*** Opening Task data ***

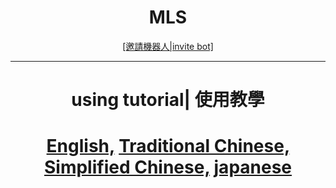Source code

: <p align="center">
    <h1 align="center">
        <b>MLS</b>
    </h1>
</p>

<p align="center">
<a href="https://discord.com/api/oauth2/authorize?client_id=869150235073601537&permissions=8&scope=bot%20applications.commands">[邀請機器人|invite bot]</a>
</p>

---

<p align="center">
<h1 align="center">
    <b>using tutorial| 使用教學</b>
    </h1>
    <h1 align="center">
    <a href="https://github.com/snowball3605/MLS-useing-tutorial">English,</a>
    <a href="https://github.com/snowball3605/MLS-useing-tutorial">Traditional Chinese,</a>
    <a href="https://github.com/snowball3605/MLS-useing-tutorial">Simplified Chinese,</a>
    <a href="https://github.com/snowball3605/MLS-useing-tutorial">japanese</a>
    </h1>
</p>
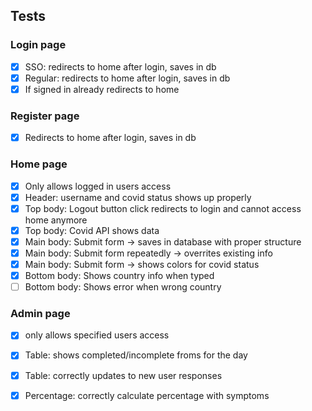 ## Tests

### Login page
- [x] SSO: redirects to home after login, saves in db
- [x] Regular: redirects to home after login, saves in db
- [x] If signed in already redirects to home
### Register page
- [x] Redirects to home after login, saves in db
### Home page
- [x] Only allows logged in users access
- [x] Header: username and covid status shows up properly
- [x] Top body: Logout button click redirects to login and cannot access home anymore
- [x] Top body: Covid API shows data
- [x] Main body: Submit form &#8594; saves in database with proper structure
- [x] Main body: Submit form repeatedly &#8594; overrites existing info
- [x] Main body: Submit form &#8594; shows colors for covid status
- [x] Bottom body: Shows country info when typed
- [ ] Bottom body: Shows error when wrong country
### Admin page
- [x] only allows specified users access
- [x] Table: shows completed/incomplete froms for the day
- [x] Table: correctly updates to new user responses
- [x] Percentage: correctly calculate percentage with symptoms

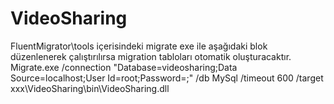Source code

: # VideoSharing
FluentMigrator\tools içerisindeki migrate exe ile aşağıdaki blok düzenlenerek çalıştırılırsa migration tabloları otomatik oluşturacaktır.
Migrate.exe /connection "Database=videosharing;Data Source=localhost;User Id=root;Password=;" /db MySql /timeout 600 /target xxx\VideoSharing\bin\VideoSharing.dll
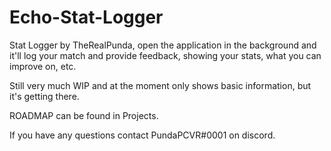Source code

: # Echo-Stat-Logger
Stat Logger by TheRealPunda, open the application in the background and it'll log your match and provide feedback, showing your stats, what you can improve on, etc.

Still very much WIP and at the moment only shows basic information, but it's getting there.

ROADMAP can be found in Projects.

If you have any questions contact PundaPCVR#0001 on discord.
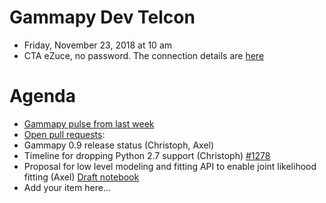 # Gammapy Dev Telcon

* Friday, November 23, 2018 at 10 am
* CTA eZuce, no password.  The connection details are [here](../2018-10-12/ezuce.txt)

# Agenda

* [Gammapy pulse from last week](https://github.com/gammapy/gammapy/pulse)
* [Open pull requests](https://github.com/gammapy/gammapy/pulls):
* Gammapy 0.9 release status (Christoph, Axel)
* Timeline for dropping Python 2.7 support (Christoph) [#1278](https://github.com/gammapy/gammapy/pull/1278)
* Proposal for low level modeling and fitting API to enable joint likelihood fitting (Axel) [Draft notebook](https://github.com/gammapy/gammapy-extra/blob/master/experiments/joint_likelihood_api.ipynb)
* Add your item here...
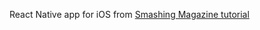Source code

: React Native app for iOS from [Smashing Magazine tutorial](https://www.smashingmagazine.com/2016/04/the-beauty-of-react-native-building-your-first-ios-app-with-javascript-part-1/)
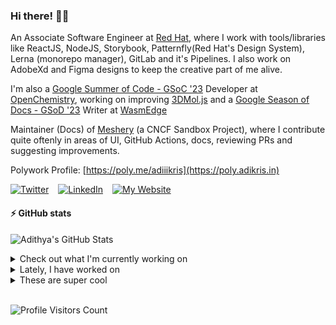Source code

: ### Hi there! 👋🏻
  
An Associate Software Engineer at [Red Hat](https://www.redhat.com), where I work with tools/libraries like ReactJS, NodeJS, Storybook, Patternfly(Red Hat's Design System), Lerna (monorepo manager), GitLab and it's Pipelines. I also work on AdobeXd and Figma designs to keep the creative part of me alive.

I'm also a [Google Summer of Code - GSoC '23](https://summerofcode.withgoogle.com/) Developer at [OpenChemistry](https://openchemistry.org), working on improving [3DMol.js](https://github.com/3dmol/3Dmol.js) and a [Google Season of Docs - GSoD '23](https://developers.google.com/season-of-docs) Writer at [WasmEdge](https://github.com/WasmEdge)

Maintainer (Docs) of [Meshery](https://github.com/meshery) (a CNCF Sandbox Project), where I contribute quite oftenly in areas of UI, GitHub Actions, docs, reviewing PRs and suggesting improvements.

Polywork Profile: [https://poly.me/adiiikris](https://poly.adikris.in)

[![Twitter](https://img.shields.io/badge/-@adii_kris-%231DA1F2?style=for-the-badge&logo=twitter&logoColor=ffffff)](https:/twitter.adikris.in) &ensp;
[![LinkedIn](https://img.shields.io/badge/-Adithya%20Krishna-%230A67C3?style=for-the-badge&logo=linkedin&logoColor=ffffff)](https://linkedin.adikris.in/) &ensp;
[![My Website](https://img.shields.io/badge/-My%20Website-%230A67C3?style=for-the-badge)](https://adikris.in/)

#### ⚡️ GitHub stats

![Adithya's GitHub Stats](https://github-readme-stats.vercel.app/api?username=adithyaakrishna&show_icons=true&hide_border=true&title_color=fff&icon_color=79ff97&text_color=9f9f9f&bg_color=151515)


<details>
  <summary>Check out what I'm currently working on</summary>
  
  - [3dmol/3Dmol.js](https://github.com/3dmol/3Dmol.js) - WebGL accelerated JavaScript molecular graphics library (1 day ago)
  - [adithyaakrishna/jss](https://github.com/adithyaakrishna/jss) - JSS - JavaScript Stuff (3 days ago)
  - [WasmEdge/docs](https://github.com/WasmEdge/docs) -  (4 days ago)
  - [adithyaakrishna/vegapay](https://github.com/adithyaakrishna/vegapay) -  (2 weeks ago)
  - [the-test-trove/the-test-trove.github.io](https://github.com/the-test-trove/the-test-trove.github.io) - The T3Con Website (2 weeks ago)
</details>

<details>
  <summary>Lately, I have worked on</summary>
  
  - [Added More Types for Parsers and WebGL and GL Files](https://github.com/3dmol/3Dmol.js/pull/703) on [3dmol/3Dmol.js](https://github.com/3dmol/3Dmol.js) (today)
  - [Updated `substr` to `substring` method](https://github.com/3dmol/3Dmol.js/pull/702) on [3dmol/3Dmol.js](https://github.com/3dmol/3Dmol.js) (1 day ago)
  - [Added Dependency Review Workflow](https://github.com/3dmol/3Dmol.js/pull/700) on [3dmol/3Dmol.js](https://github.com/3dmol/3Dmol.js) (4 days ago)
  - [Updated Types for Parsers and Parser Utils](https://github.com/3dmol/3Dmol.js/pull/699) on [3dmol/3Dmol.js](https://github.com/3dmol/3Dmol.js) (5 days ago)
  - [Updated Types for WebGL Math Utils](https://github.com/3dmol/3Dmol.js/pull/698) on [3dmol/3Dmol.js](https://github.com/3dmol/3Dmol.js) (5 days ago)
</details>

<details>
  <summary>These are super cool</summary>
  
  - [deepchem/deepchem](https://github.com/deepchem/deepchem) - Democratizing Deep-Learning for Drug Discovery, Quantum Chemistry, Materials Science and Biology (2 days ago)
  - [napi-rs/napi-rs](https://github.com/napi-rs/napi-rs) - A framework for building compiled Node.js add-ons in Rust via Node-API (4 days ago)
  - [KhronosGroup/WebGL](https://github.com/KhronosGroup/WebGL) - The Official Khronos WebGL Repository (6 days ago)
  - [openfaas/faas](https://github.com/openfaas/faas) - OpenFaaS - Serverless Functions Made Simple (1 week ago)
  - [ueberdosis/tiptap](https://github.com/ueberdosis/tiptap) - The headless editor framework for web artisans. (2 weeks ago)
</details>

<br> 

![Profile Visitors Count](https://profile-counter.glitch.me/adithyaakrishna/count.svg)
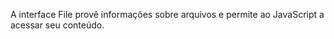 A interface File provê informações sobre arquivos e permite ao JavaScript  a acessar seu conteúdo.
 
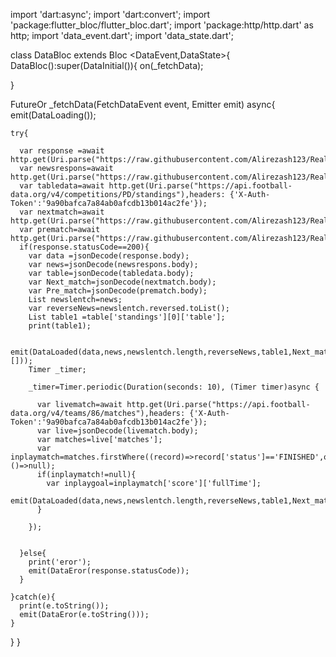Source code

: import 'dart:async';
import 'dart:convert';
import 'package:flutter_bloc/flutter_bloc.dart';
import 'package:http/http.dart' as http;
import 'data_event.dart';
import 'data_state.dart';

class DataBloc extends Bloc <DataEvent,DataState>{
  DataBloc():super(DataInitial()){
    on<FetchDataEvent>(_fetchData);

  }

  FutureOr<void> _fetchData(FetchDataEvent event, Emitter<DataState> emit) async{
    emit(DataLoading());
    
    try{
      
      var response =await http.get(Uri.parse("https://raw.githubusercontent.com/Alirezash123/RealApp/refs/heads/main/heder.txt"));
      var newsrespons=await http.get(Uri.parse("https://raw.githubusercontent.com/Alirezash123/RealApp/refs/heads/main/news.txt"));
      var tabledata=await http.get(Uri.parse("https://api.football-data.org/v4/competitions/PD/standings"),headers: {'X-Auth-Token':'9a90bafca7a84ab0afcdb13b014ac2fe'});
      var nextmatch=await http.get(Uri.parse("https://raw.githubusercontent.com/Alirezash123/RealApp/refs/heads/main/nextmatch"));
      var prematch=await http.get(Uri.parse("https://raw.githubusercontent.com/Alirezash123/RealApp/refs/heads/main/Prematch"));
      if(response.statusCode==200){
        var data =jsonDecode(response.body);
        var news=jsonDecode(newsrespons.body);
        var table=jsonDecode(tabledata.body);
        var Next_match=jsonDecode(nextmatch.body);
        var Pre_match=jsonDecode(prematch.body);
        List newslentch=news;
        var reverseNews=newslentch.reversed.toList();
        List table1 =table['standings'][0]['table'];
        print(table1);

        emit(DataLoaded(data,news,newslentch.length,reverseNews,table1,Next_match,Pre_match,[]));
        Timer _timer;

        _timer=Timer.periodic(Duration(seconds: 10), (Timer timer)async {

          var livematch=await http.get(Uri.parse("https://api.football-data.org/v4/teams/86/matches"),headers: {'X-Auth-Token':'9a90bafca7a84ab0afcdb13b014ac2fe'});
          var live=jsonDecode(livematch.body);
          var matches=live['matches'];
          var inplaymatch=matches.firstWhere((record)=>record['status']=='FINISHED',orElse:()=>null);
          if(inplaymatch!=null){
            var inplaygoal=inplaymatch['score']['fullTime'];
            emit(DataLoaded(data,news,newslentch.length,reverseNews,table1,Next_match,Pre_match,inplaygoal));
          }

        });


      }else{
        print('eror');
        emit(DataEror(response.statusCode));
      }
      
    }catch(e){
      print(e.toString());
      emit(DataEror(e.toString()));
    }
    
    
  }
}
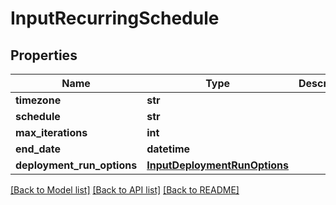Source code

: # InputRecurringSchedule

## Properties
Name | Type | Description | Notes
------------ | ------------- | ------------- | -------------
**timezone** | **str** |  | 
**schedule** | **str** |  | 
**max_iterations** | **int** |  | [optional] 
**end_date** | **datetime** |  | [optional] 
**deployment_run_options** | [**InputDeploymentRunOptions**](InputDeploymentRunOptions.md) |  | 

[[Back to Model list]](../README.md#documentation-for-models) [[Back to API list]](../README.md#documentation-for-api-endpoints) [[Back to README]](../README.md)


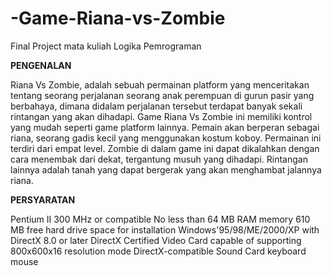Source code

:# -Game-Riana-vs-Zombie
Final Project mata kuliah Logika Pemrograman



<b>PENGENALAN</b>
<p>Riana Vs Zombie, adalah sebuah permainan platform yang menceritakan tentang seorang perjalanan seorang anak perempuan di gurun pasir yang berbahaya, dimana didalam perjalanan tersebut terdapat banyak sekali rintangan yang akan dihadapi. Game Riana Vs Zombie ini memiliki kontrol yang mudah seperti game platform lainnya.
Pemain akan berperan sebagai riana, seorang gadis kecil yang menggunakan kostum koboy. Permainan ini terdiri dari empat level. Zombie di dalam game ini dapat dikalahkan dengan cara menembak dari dekat, tergantung musuh yang dihadapi. Rintangan lainnya adalah tanah yang dapat bergerak yang akan menghambat jalannya riana.</p>


<b>PERSYARATAN</b>
<p>
  Pentium II 300 MHz or compatible
  No less than 64 MB RAM memory
  610 MB free hard drive space for installation
  Windows'95/98/ME/2000/XP with DirectX 8.0 or later
  DirectX Certified Video Card capable of supporting 800x600x16 resolution mode
  DirectX-compatible Sound Card
  keyboard
  mouse
</p>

*** Closing Task data ***

-- Exercise aim --
A clean copy is needed of the lines in the listing above from the one with "### Admin page" through the one with "2018 at 10 am", exact in every word and free of pictures.

-- Answer section --
### Admin page
- [x] only allows specified users access
- [x] Table: shows completed/incomplete froms for the day
- [x] Table: correctly updates to new user responses
- [x] Percentage: correctly calculate percentage with symptoms

Source code

: # VideoSharing
FluentMigrator\tools içerisindeki migrate exe ile aşağıdaki blok düzenlenerek çalıştırılırsa migration tabloları otomatik oluşturacaktır.
Migrate.exe /connection "Database=videosharing;Data Source=localhost;User Id=root;Password=;" /db MySql /timeout 600 /target xxx\VideoSharing\bin\VideoSharing.dll
Source code

: # Echo-Stat-Logger
Stat Logger by TheRealPunda, open the application in the background and it'll log your match and provide feedback, showing your stats, what you can improve on, etc.

Still very much WIP and at the moment only shows basic information, but it's getting there.

ROADMAP can be found in Projects.

If you have any questions contact PundaPCVR#0001 on discord.
 # Gammapy Dev Telcon

* Friday, November 23, 2018 at 10 am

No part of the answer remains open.